Pourquoi le robot ne tue pas l’emploi

Le développement de la robotisation, des outils numériques et de l’intelligence artificielle dans l’industrie ravive les craintes d’un impact négatif du progrès technique sur l’emploi. Ces dernières sont-elles justifiées ? Comment se positionner par rapport à ce débat ?

Trois millions. C’est le nombre d’emplois qui devraient être supprimés en France par la numérisation d’ici 2025 selon le cabinet Roland Berger[1]. Frey et Osborne, deux chercheurs américains, estiment pour leur part que près de la moitié des emplois américains présentent un fort risque d’automatisation d’ici dix ou vingt ans[2].

Ces études, largement relayées dans la presse, alimentent les craintes de pertes d’emplois liées à la robotisation. Il ne fait aucun doute que l’automatisation des processus conduit à la destruction d’emplois, plus particulièrement dans le secteur industriel. Les avancées technologiques en matière de robotique, d’intelligence artificielle, etc. attisent la peur d’une substitution totale de l’homme par la machine.
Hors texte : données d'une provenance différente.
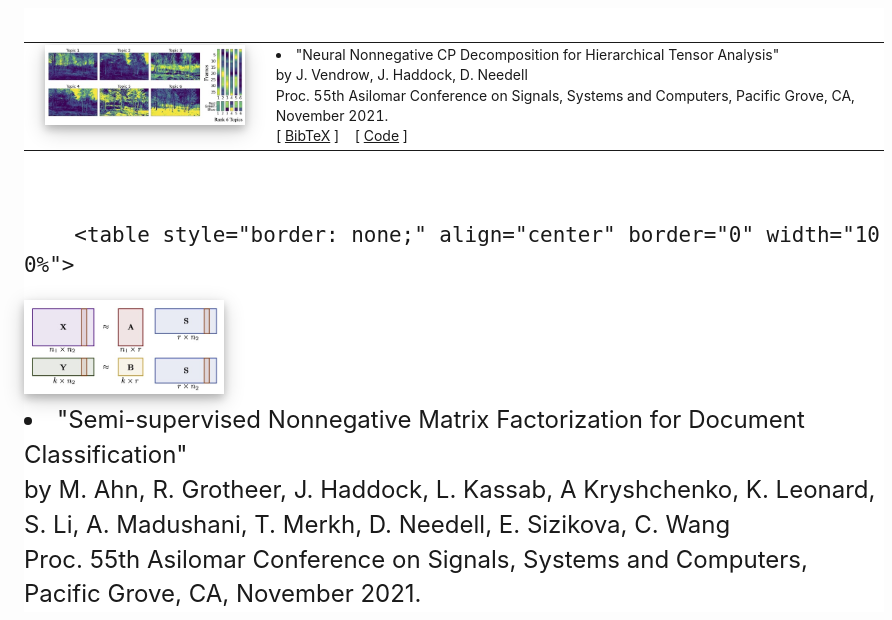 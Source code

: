 </table><br>

<font size="5"><table style="border: none;" align="center" border="0" width="100%">
<tr>
<td style="border: none;" width="1%"></td>
<td style="border: none;" width="27%">
<img alt="" src="../images/video_nncpd.jpg" alt="" class="left" width="200" style="box-shadow: 0 4px 8px 0 rgba(0, 0, 0, 0.2), 0 6px 20px 0 rgba(0, 0, 0, 0.19);">
</td>
<td style="border: none;" width="90%">
<li>&quot;Neural Nonnegative CP Decomposition for Hierarchical Tensor Analysis&quot;
			<br> by J. Vendrow, J. Haddock, D. Needell
			<br> Proc. 55th Asilomar Conference on Signals, Systems and Computers, Pacific Grove, CA, November 2021.
			<br> [ <a onclick='help_click(help124, "@inproceedings{VHN20,<br>title={Neural Nonnegative {CP} Decomposition for Hierarchical Tensor Analysis},<br>author={Vendrow, J. and Haddock, J. and Needell, D.},<br>booktitle={Proc. 53rd Asilomar Conference on Signals, Systems and Computers},<br>year={2020}}")' href="javascript:;">BibTeX</a> ] &nbsp;&nbsp; [ <a href="https://github.com/jvendrow/Neural-NNCPD">Code</a> ] <div id="help124"></div>
</td>
</tr>

</table><br>


		<table style="border: none;" align="center" border="0" width="100%">
<tr>
<td style="border: none;" width="1%"></td>
<td style="border: none;" width="27%">
<img alt="" src="../images/SSNMF.jpg" alt="" class="left" width="200" style="box-shadow: 0 4px 8px 0 rgba(0, 0, 0, 0.2), 0 6px 20px 0 rgba(0, 0, 0, 0.19);">
</td>
<td style="border: none;" width="90%">
		<li>&quot;Semi-supervised Nonnegative Matrix Factorization for Document Classification&quot;
		<br> by M. Ahn, R. Grotheer, J. Haddock, L. Kassab, A Kryshchenko, K. Leonard, S. Li, A. Madushani, T. Merkh, D. Needell, E. Sizikova, C. Wang
		<br> Proc. 55th Asilomar Conference on Signals, Systems and Computers, Pacific Grove, CA, November 2021.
Ces craintes sont toutefois largement exagérées et la vision d’usines totalement vidées de leurs travailleurs a peu de chance de se réaliser. Il faut en effet rappeler que le robot ne détruit pas des emplois mais des tâches : l’OCDE estime qu’environ un tiers des emplois industriels comporte une proportion importante (entre 50 et 70 %) de tâches automatisables et seront donc réorganisés en profondeur. L’homme ne disparaîtra donc pas de l’usine, mais son rôle est amené à évoluer. Il sera en charge de tâches que le robot reste incapable de réaliser car elles requièrent de la créativité, des interactions sociales, etc. Il reste aujourd’hui, et pour longtemps encore, le seul à avoir une compréhension fine du produit et de l’amélioration de la qualité et à pouvoir gérer les incidents des systèmes complexes de machines connectées.
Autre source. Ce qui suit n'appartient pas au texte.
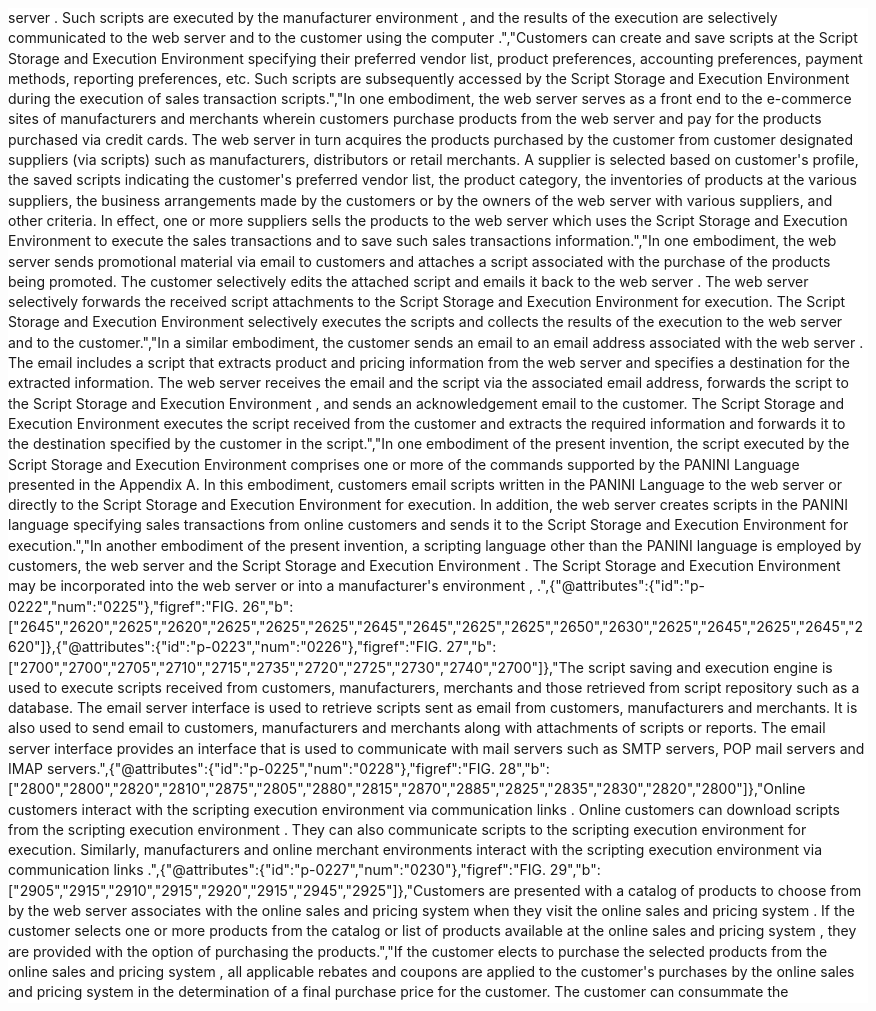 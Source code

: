 server . Such scripts are executed by the manufacturer environment , and the results of the execution are selectively communicated to the web server  and to the customer using the computer .","Customers can create and save scripts at the Script Storage and Execution Environment  specifying their preferred vendor list, product preferences, accounting preferences, payment methods, reporting preferences, etc. Such scripts are subsequently accessed by the Script Storage and Execution Environment  during the execution of sales transaction scripts.","In one embodiment, the web server  serves as a front end to the e-commerce sites of manufacturers and merchants wherein customers purchase products from the web server  and pay for the products purchased via credit cards. The web server  in turn acquires the products purchased by the customer from customer designated suppliers (via scripts) such as manufacturers, distributors or retail merchants. A supplier is selected based on customer's profile, the saved scripts indicating the customer's preferred vendor list, the product category, the inventories of products at the various suppliers, the business arrangements made by the customers or by the owners of the web server  with various suppliers, and other criteria. In effect, one or more suppliers sells the products to the web server  which uses the Script Storage and Execution Environment  to execute the sales transactions and to save such sales transactions information.","In one embodiment, the web server  sends promotional material via email to customers and attaches a script associated with the purchase of the products being promoted. The customer selectively edits the attached script and emails it back to the web server . The web server  selectively forwards the received script attachments to the Script Storage and Execution Environment  for execution. The Script Storage and Execution Environment  selectively executes the scripts and collects the results of the execution to the web server  and to the customer.","In a similar embodiment, the customer sends an email to an email address associated with the web server . The email includes a script that extracts product and pricing information from the web server  and specifies a destination for the extracted information. The web server  receives the email and the script via the associated email address, forwards the script to the Script Storage and Execution Environment , and sends an acknowledgement email to the customer. The Script Storage and Execution Environment  executes the script received from the customer and extracts the required information and forwards it to the destination specified by the customer in the script.","In one embodiment of the present invention, the script executed by the Script Storage and Execution Environment  comprises one or more of the commands supported by the PANINI Language presented in the Appendix A. In this embodiment, customers email scripts written in the PANINI Language to the web server  or directly to the Script Storage and Execution Environment  for execution. In addition, the web server  creates scripts in the PANINI language specifying sales transactions from online customers and sends it to the Script Storage and Execution Environment  for execution.","In another embodiment of the present invention, a scripting language other than the PANINI language is employed by customers, the web server  and the Script Storage and Execution Environment . The Script Storage and Execution Environment may be incorporated into the web server  or into a manufacturer's environment , .",{"@attributes":{"id":"p-0222","num":"0225"},"figref":"FIG. 26","b":["2645","2620","2625","2620","2625","2625","2625","2645","2645","2625","2625","2650","2630","2625","2645","2625","2645","2620"]},{"@attributes":{"id":"p-0223","num":"0226"},"figref":"FIG. 27","b":["2700","2700","2705","2710","2715","2735","2720","2725","2730","2740","2700"]},"The script saving and execution engine  is used to execute scripts received from customers, manufacturers, merchants and those retrieved from script repository such as a database. The email server interface  is used to retrieve scripts sent as email from customers, manufacturers and merchants. It is also used to send email to customers, manufacturers and merchants along with attachments of scripts or reports. The email server interface  provides an interface that is used to communicate with mail servers such as SMTP servers, POP mail servers and IMAP servers.",{"@attributes":{"id":"p-0225","num":"0228"},"figref":"FIG. 28","b":["2800","2800","2820","2810","2875","2805","2880","2815","2870","2885","2825","2835","2830","2820","2800"]},"Online customers  interact with the scripting execution environment  via communication links . Online customers  can download scripts from the scripting execution environment . They can also communicate scripts to the scripting execution environment  for execution. Similarly, manufacturers and online merchant environments interact with the scripting execution environment  via communication links .",{"@attributes":{"id":"p-0227","num":"0230"},"figref":"FIG. 29","b":["2905","2915","2910","2915","2920","2915","2945","2925"]},"Customers are presented with a catalog of products to choose from by the web server  associates with the online sales and pricing system  when they visit the online sales and pricing system . If the customer selects one or more products from the catalog or list of products available at the online sales and pricing system , they are provided with the option of purchasing the products.","If the customer elects to purchase the selected products from the online sales and pricing system , all applicable rebates and coupons are applied to the customer's purchases by the online sales and pricing system  in the determination of a final purchase price for the customer. The customer can consummate the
De plus, si les pertes d’emploi dues à la robotisation et à l’automatisation sont directement visibles, le phénomène de création d’emplois et de nouvelles activités est souvent plus diffus. On le voit actuellement avec les difficultés éprouvées pour quantifier les emplois créés par le numérique. Sa diffusion à l’ensemble de l’économie participe à rendre les frontières entre industrie et services beaucoup plus floues.

Il faut aussi rappeler qu’il existe une corrélation entre le taux de robotisation et la richesse créée par le secteur industriel ; les gains de productivité générés induisent des effets d’entraînement sur le reste de l’économie. Une baisse des prix liée à une plus forte productivité permet par exemple aux individus de consommer d’autres types de produits (services, loisirs, etc.), et soutient donc l’emploi dans d’autres secteurs.

On le comprend bien, les exercices de quantification de l’effet de l’automatisation sur l’emploi sont difficiles. Ce qui est certain, c’est qu’en à peine vingt-cinq ans, la part des ouvriers non qualifiés a chuté de 15 points pour s’établir à 17,1 % de l’emploi total en 2009. Sur la même période, la part des ouvriers qualifiés et surtout des professions intermédiaires ont progressé de respectivement 4,6 et 6,8 points[3]. Nul doute que ce mouvement va se poursuivre dans les prochaines années et qu’il crée de nombreuses attentes vis-à-vis du système de formation tant initiale que continue.

Dans une étude à paraître en novembre 2016, La Fabrique de l’industrie développera plus en détails ce débat.


[1] Roland Berger, 2014, « Les classes moyennes face à la transformation digitale », octobre.

[2] Frey C., Osborne M., 2013, « The Future of Employment: How Susceptible are Jobs to Computerisation? », septembre.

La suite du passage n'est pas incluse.